═══ Input ═══
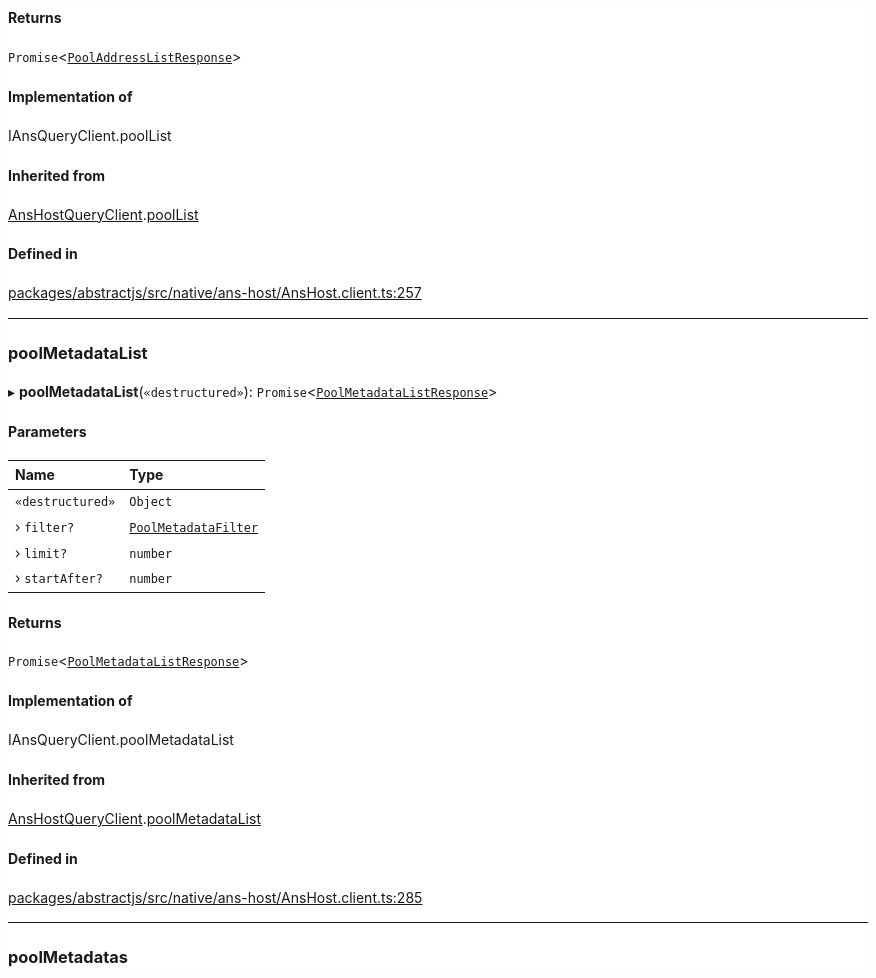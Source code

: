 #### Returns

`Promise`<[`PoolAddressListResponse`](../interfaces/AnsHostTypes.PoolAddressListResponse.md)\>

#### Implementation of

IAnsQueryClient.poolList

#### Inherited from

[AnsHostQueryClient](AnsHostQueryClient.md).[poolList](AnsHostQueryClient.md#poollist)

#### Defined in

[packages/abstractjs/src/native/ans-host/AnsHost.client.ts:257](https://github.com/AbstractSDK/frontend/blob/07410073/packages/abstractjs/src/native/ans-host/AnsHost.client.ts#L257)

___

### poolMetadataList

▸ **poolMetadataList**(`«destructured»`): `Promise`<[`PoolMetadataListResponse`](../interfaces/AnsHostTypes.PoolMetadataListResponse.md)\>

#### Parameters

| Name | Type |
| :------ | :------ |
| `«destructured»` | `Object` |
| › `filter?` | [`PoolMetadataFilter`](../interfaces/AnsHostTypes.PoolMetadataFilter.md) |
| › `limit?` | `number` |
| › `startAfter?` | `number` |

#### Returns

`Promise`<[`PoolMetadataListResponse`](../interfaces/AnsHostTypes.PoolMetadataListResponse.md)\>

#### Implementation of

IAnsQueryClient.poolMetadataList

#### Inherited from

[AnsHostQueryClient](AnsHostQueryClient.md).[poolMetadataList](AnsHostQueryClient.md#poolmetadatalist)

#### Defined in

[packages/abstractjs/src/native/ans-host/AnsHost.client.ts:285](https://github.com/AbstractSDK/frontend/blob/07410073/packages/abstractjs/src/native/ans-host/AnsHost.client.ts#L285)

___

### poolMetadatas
═══
═══ Input ═══
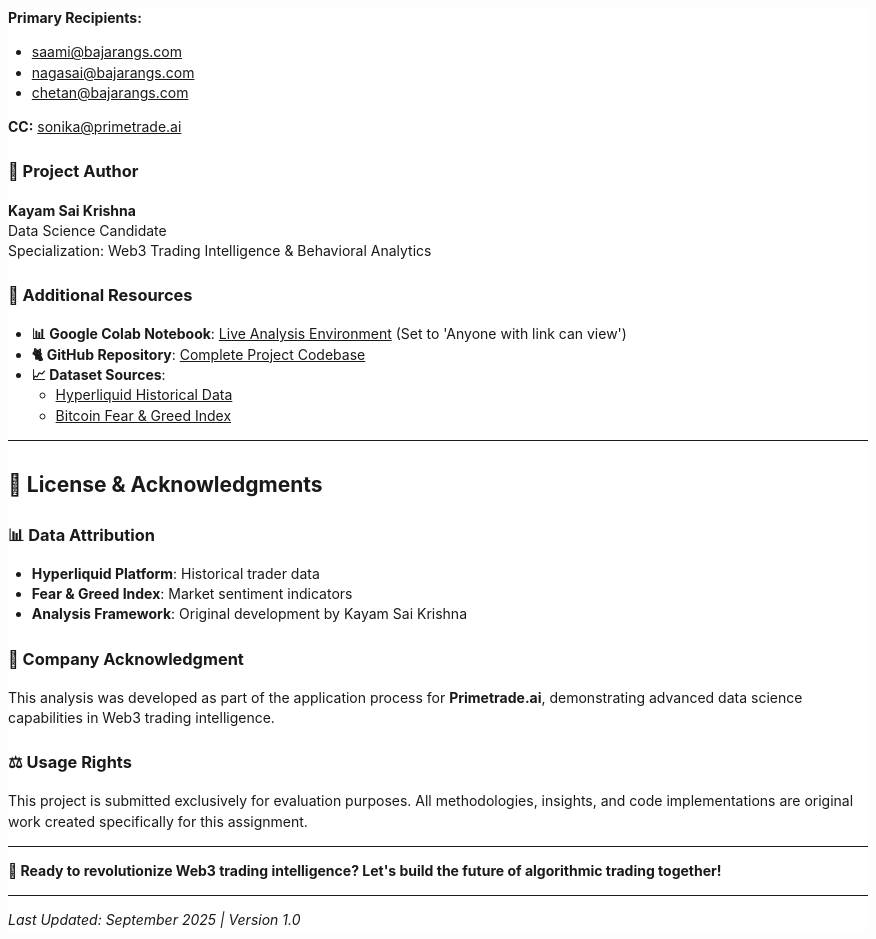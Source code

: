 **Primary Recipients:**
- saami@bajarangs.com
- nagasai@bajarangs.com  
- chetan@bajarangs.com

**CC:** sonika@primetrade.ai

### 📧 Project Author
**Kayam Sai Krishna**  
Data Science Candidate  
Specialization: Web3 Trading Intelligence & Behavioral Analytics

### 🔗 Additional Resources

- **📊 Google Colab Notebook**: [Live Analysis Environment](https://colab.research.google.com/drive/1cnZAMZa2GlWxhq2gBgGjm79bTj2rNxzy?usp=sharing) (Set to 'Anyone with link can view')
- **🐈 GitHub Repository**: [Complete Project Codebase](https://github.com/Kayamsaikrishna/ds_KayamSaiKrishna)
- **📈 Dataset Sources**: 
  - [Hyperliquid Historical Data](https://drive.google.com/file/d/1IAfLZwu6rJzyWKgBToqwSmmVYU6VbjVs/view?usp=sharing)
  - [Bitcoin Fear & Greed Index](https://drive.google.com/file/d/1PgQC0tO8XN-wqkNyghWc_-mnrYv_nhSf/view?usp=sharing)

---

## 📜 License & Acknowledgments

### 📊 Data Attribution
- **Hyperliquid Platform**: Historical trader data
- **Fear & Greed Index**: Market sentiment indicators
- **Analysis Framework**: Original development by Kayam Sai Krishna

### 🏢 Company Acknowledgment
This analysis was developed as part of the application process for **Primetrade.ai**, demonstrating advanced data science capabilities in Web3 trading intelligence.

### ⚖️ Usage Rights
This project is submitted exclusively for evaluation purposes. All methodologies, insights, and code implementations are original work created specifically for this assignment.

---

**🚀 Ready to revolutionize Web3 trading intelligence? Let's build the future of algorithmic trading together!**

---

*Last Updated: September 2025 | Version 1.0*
═══
Assignment
Above is a listing; print exactly its lines from the one with "- saami@bajarangs.com" through the one with "- **📊 Google", and no other lines.

Response to the exercise
- saami@bajarangs.com
- nagasai@bajarangs.com  
- chetan@bajarangs.com

**CC:** sonika@primetrade.ai

### 📧 Project Author
**Kayam Sai Krishna**  
Data Science Candidate  
Specialization: Web3 Trading Intelligence & Behavioral Analytics

### 🔗 Additional Resources

- **📊 Google Colab Notebook**: [Live Analysis Environment](https://colab.research.google.com/drive/1cnZAMZa2GlWxhq2gBgGjm79bTj2rNxzy?usp=sharing) (Set to 'Anyone with link can view')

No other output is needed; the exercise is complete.